→ ASSIGNMENT: How many lines below contain the word "Osservazioni"? Answer with that number alone.

(Stored data)
----
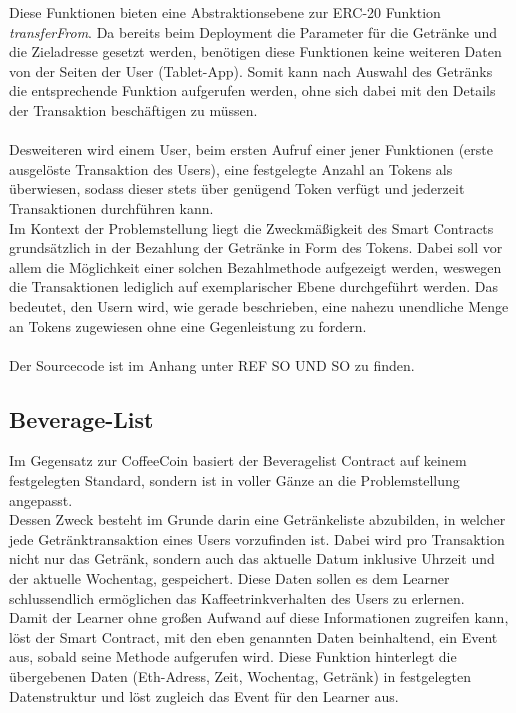 Diese Funktionen bieten eine Abstraktionsebene zur ERC-20 Funktion \textit{transferFrom}. Da bereits beim Deployment die Parameter für die Getränke und die Zieladresse gesetzt werden, benötigen diese Funktionen keine weiteren Daten von der Seiten der User (Tablet-App). Somit kann nach Auswahl des Getränks die entsprechende Funktion aufgerufen werden, ohne sich dabei mit den Details der Transaktion beschäftigen zu müssen.\\\\
Desweiteren wird einem User, beim ersten Aufruf einer jener Funktionen (erste ausgelöste Transaktion des Users), eine festgelegte Anzahl an Tokens als  überwiesen, sodass dieser stets über genügend Token verfügt und jederzeit Transaktionen durchführen kann.\\
Im Kontext der Problemstellung liegt die Zweckmäßigkeit des Smart Contracts grundsätzlich in der Bezahlung der Getränke in Form des Tokens. Dabei soll vor allem die Möglichkeit einer solchen Bezahlmethode aufgezeigt werden, weswegen die Transaktionen lediglich auf exemplarischer Ebene durchgeführt werden. Das bedeutet, den Usern wird, wie gerade beschrieben, eine nahezu unendliche Menge an Tokens zugewiesen ohne eine Gegenleistung zu fordern.\\\\
Der Sourcecode ist im Anhang unter REF SO UND SO zu finden.


\subsection{Beverage-List}
\label{subsec:bl}

Im Gegensatz zur CoffeeCoin basiert der Beveragelist Contract auf keinem festgelegten Standard, sondern ist in voller Gänze an die Problemstellung angepasst.\\
Dessen Zweck besteht im Grunde darin eine Getränkeliste abzubilden, in welcher jede Getränktransaktion eines Users vorzufinden ist. Dabei wird pro Transaktion nicht nur das Getränk, sondern auch das aktuelle Datum inklusive Uhrzeit und der aktuelle Wochentag, gespeichert. Diese Daten sollen es dem Learner schlussendlich ermöglichen das Kaffeetrinkverhalten des Users zu erlernen. \\
Damit der Learner ohne großen Aufwand auf diese Informationen zugreifen kann, löst der Smart Contract, mit den eben genannten Daten beinhaltend, ein Event aus, sobald seine Methode  aufgerufen wird. Diese Funktion 
hinterlegt die übergebenen Daten (Eth-Adress, Zeit, Wochentag, Getränk) in festgelegten Datenstruktur und löst zugleich das Event für den Learner aus.\\\\

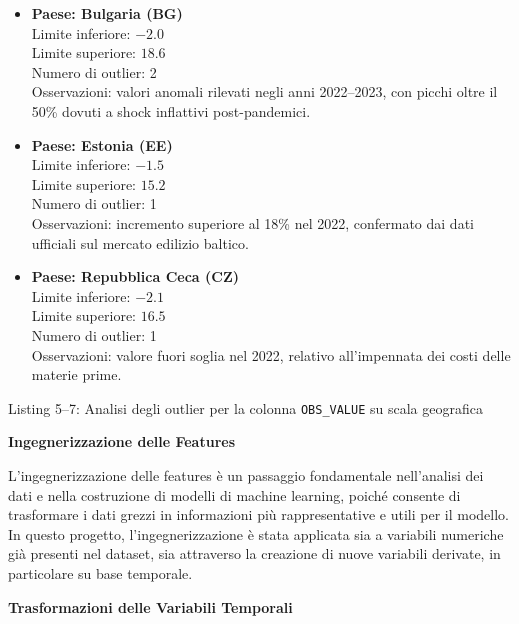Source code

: \documentclass[conference]{IEEEtran}
\begin{document}
\begin{itemize}
\item\vspace{1em}\noindent \textbf{Paese: Bulgaria (BG)} \\ Limite inferiore: $-2.0$ \\ Limite superiore: $18.6$ \\ Numero di outlier: 2 \\ Osservazioni: valori anomali rilevati negli anni 2022–2023, con picchi oltre il 50\% dovuti a shock inflattivi post-pandemici.

\item\vspace{1em} \noindent \textbf{Paese: Estonia (EE)} \\ Limite inferiore: $-1.5$ \\ Limite superiore: $15.2$ \\ Numero di outlier: 1 \\ Osservazioni: incremento superiore al 18\% nel 2022, confermato dai dati ufficiali sul mercato edilizio baltico.

\item\vspace{1em} \noindent \textbf{Paese: Repubblica Ceca (CZ)} \\ Limite inferiore: $-2.1$ \\ Limite superiore: $16.5$ \\ Numero di outlier: 1 \\ Osservazioni: valore fuori soglia nel 2022, relativo all’impennata dei costi delle materie prime.
\end{itemize}

\begin{flushright} Listing 5–7: Analisi degli outlier per la colonna \texttt{OBS\_VALUE} su scala geografica \end{flushright}

\vspace{1em} \noindent\textbf{Ingegnerizzazione delle Features}

L’ingegnerizzazione delle features è un passaggio fondamentale nell’analisi dei dati e nella costruzione di modelli di machine learning, poiché consente di trasformare i dati grezzi in informazioni più rappresentative e utili per il modello. In questo progetto, l’ingegnerizzazione è stata applicata sia a variabili numeriche già presenti nel dataset, sia attraverso la creazione di nuove variabili derivate, in particolare su base temporale.

\vspace{1em} \noindent\textbf{Trasformazioni delle Variabili Temporali}
\end{document}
----
→ RESPONSE TO THIS TASK: 3